The Company could have elected to use the Barclays Facility to fund a portion of the consideration to be paid pursuant to the Cole Merger, to refinance existing indebtedness of Cole and to pay related fees and expenses. The commitments received in the Barclays Facility were schedule to terminate upon the occurrence of certain customary events, and in any event on April 22, 2014, which date may be extended by an additional three months under certain circumstances. The Barclays Facility was terminated upon the issuance of the senior unsecured notes in February 2014, as discussed above. In connection with the termination, the Company recorded $32.6 million as amortization of deferred financing costs associated with the Barclays Facility, which is included in interest expense, net in the accompanying consolidated statement of operations.
Repurchase Agreements
As part of the Cole Merger, the Company assumed $49.0 million of repurchase agreements secured by a portion of the Company’s CMBS portfolio. The Repurchase Agreements have interest rates ranging from LIBOR plus 1.35% to 1.75% and mature on various dates from May 2014 through June 2014. Upon maturity, the Company may elect to renew the Repurchase Agreements for 90 day periods until the CMBS mature. The CMBS have a weighted average remaining term of 7.93 years. Under the Repurchase Agreements, the lender retains the right to mark the underlying collateral to fair value. A reduction in the value of the pledged assets would require the Company to provide additional collateral to fund margin calls.

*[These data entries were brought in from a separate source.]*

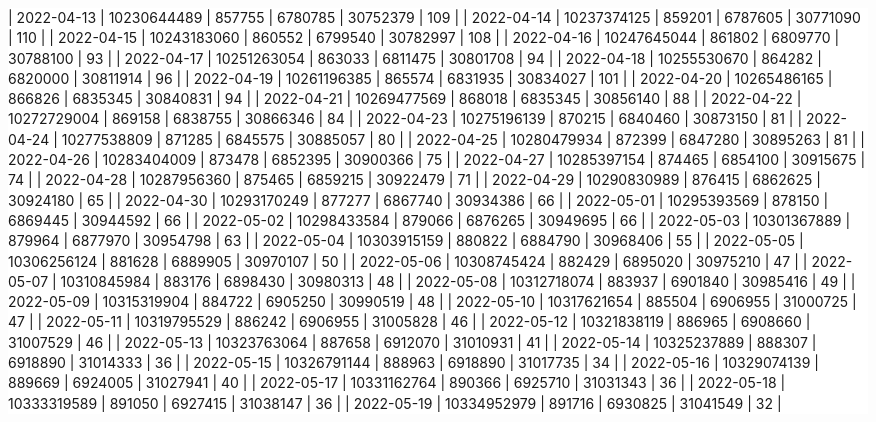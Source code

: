 | 2022-04-13 | 10230644489 | 857755 | 6780785 | 30752379 | 109 |
| 2022-04-14 | 10237374125 | 859201 | 6787605 | 30771090 | 110 |
| 2022-04-15 | 10243183060 | 860552 | 6799540 | 30782997 | 108 |
| 2022-04-16 | 10247645044 | 861802 | 6809770 | 30788100 | 93 |
| 2022-04-17 | 10251263054 | 863033 | 6811475 | 30801708 | 94 |
| 2022-04-18 | 10255530670 | 864282 | 6820000 | 30811914 | 96 |
| 2022-04-19 | 10261196385 | 865574 | 6831935 | 30834027 | 101 |
| 2022-04-20 | 10265486165 | 866826 | 6835345 | 30840831 | 94 |
| 2022-04-21 | 10269477569 | 868018 | 6835345 | 30856140 | 88 |
| 2022-04-22 | 10272729004 | 869158 | 6838755 | 30866346 | 84 |
| 2022-04-23 | 10275196139 | 870215 | 6840460 | 30873150 | 81 |
| 2022-04-24 | 10277538809 | 871285 | 6845575 | 30885057 | 80 |
| 2022-04-25 | 10280479934 | 872399 | 6847280 | 30895263 | 81 |
| 2022-04-26 | 10283404009 | 873478 | 6852395 | 30900366 | 75 |
| 2022-04-27 | 10285397154 | 874465 | 6854100 | 30915675 | 74 |
| 2022-04-28 | 10287956360 | 875465 | 6859215 | 30922479 | 71 |
| 2022-04-29 | 10290830989 | 876415 | 6862625 | 30924180 | 65 |
| 2022-04-30 | 10293170249 | 877277 | 6867740 | 30934386 | 66 |
| 2022-05-01 | 10295393569 | 878150 | 6869445 | 30944592 | 66 |
| 2022-05-02 | 10298433584 | 879066 | 6876265 | 30949695 | 66 |
| 2022-05-03 | 10301367889 | 879964 | 6877970 | 30954798 | 63 |
| 2022-05-04 | 10303915159 | 880822 | 6884790 | 30968406 | 55 |
| 2022-05-05 | 10306256124 | 881628 | 6889905 | 30970107 | 50 |
| 2022-05-06 | 10308745424 | 882429 | 6895020 | 30975210 | 47 |
| 2022-05-07 | 10310845984 | 883176 | 6898430 | 30980313 | 48 |
| 2022-05-08 | 10312718074 | 883937 | 6901840 | 30985416 | 49 |
| 2022-05-09 | 10315319904 | 884722 | 6905250 | 30990519 | 48 |
| 2022-05-10 | 10317621654 | 885504 | 6906955 | 31000725 | 47 |
| 2022-05-11 | 10319795529 | 886242 | 6906955 | 31005828 | 46 |
| 2022-05-12 | 10321838119 | 886965 | 6908660 | 31007529 | 46 |
| 2022-05-13 | 10323763064 | 887658 | 6912070 | 31010931 | 41 |
| 2022-05-14 | 10325237889 | 888307 | 6918890 | 31014333 | 36 |
| 2022-05-15 | 10326791144 | 888963 | 6918890 | 31017735 | 34 |
| 2022-05-16 | 10329074139 | 889669 | 6924005 | 31027941 | 40 |
| 2022-05-17 | 10331162764 | 890366 | 6925710 | 31031343 | 36 |
| 2022-05-18 | 10333319589 | 891050 | 6927415 | 31038147 | 36 |
| 2022-05-19 | 10334952979 | 891716 | 6930825 | 31041549 | 32 |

As of March 31, 2014, the securities held as collateral had a fair value of $140.9 million and an amortized cost of $139.3 million. There was no cash collateral held by the counterparty as of March 31, 2014. The Repurchase Agreements are being accounted for as secured borrowings because the Company maintains effective control of the financed assets. The Repurchase Agreements are non-recourse to the Company and the OP and are included in other debt in the accompanying consolidated balance sheet.